Clean reads were aligned to the reference genome5 and counted with Bioconductor R package Rsubrea65. The read counts were used to performed the Differential Expression Genes analysis with edgeR package of Bioconductor66. Pairwise comparisons were performed between four datasets: non-treated SosatC88 vs non-treated Souna3, MeJA-treated SosatC88 vs MeJA-treated Souna3, MeJA-treated SosatC88 vs non-treated SosatC88, and MeJA-treated Souna3 vs non-treated Souna3. False Discovery Rate (FDR) < 0.05 and log|Fold change|> 2 were considered as the conditions to state the genes as differentially expressed.

Functional annotation of transcripts and genes enrichment analysis

The sequence similarity search was carried out against the National Center for Biotechnology Information (NCBI) non-redundant (nr) protein database and the Swiss-Prot protein database using the BLASTx algorithm from Blast2GO67 specifying E-values < 10–5. Gene Ontology (GO) categorization was done with Blast2GO. From the annotated GO file, we classified and plotted the DEGs according to the official classification (Molecular Function, Biological Process and Cellular Component), using WEGO 2.068,69 and functional enrichment analysis was also performed using Goseq70, a bioconductor R package implemented in galaxy70 using Wallenius method.

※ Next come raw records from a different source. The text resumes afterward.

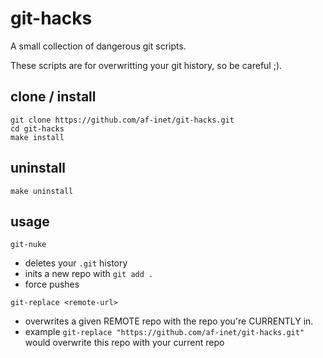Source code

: # git-hacks

A small collection of dangerous git scripts.

These scripts are for overwritting your git history, so be careful ;).

## clone / install

```
git clone https://github.com/af-inet/git-hacks.git
cd git-hacks
make install
```

## uninstall

`make uninstall`

## usage

`git-nuke` 

- deletes your `.git` history
- inits a new repo with `git add .`
- force pushes

`git-replace <remote-url>` 

- overwrites a given REMOTE repo with the repo you're CURRENTLY in.
- example `git-replace "https://github.com/af-inet/git-hacks.git"` would overwrite this repo with your current repo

DEGs were then mapped on the biological pathways of the web-based Kyoto Encyclopedia of Genes and Genomes (KEGG) web-based annotation server (KASS) by running Blastx against KEGG GENES (Kyoto Encyclopedia) https://www.genome.jp/kegg/kaas/. We completed the KEGG annotation using the KEGG result files of millet genome information uploaded to GIGAdb71. The result contains KO assignments (KEGG Orthology) and KEGG pathways were automatically generated. KEGG enrichment analysis was also performed based on the same criteria described above for GO.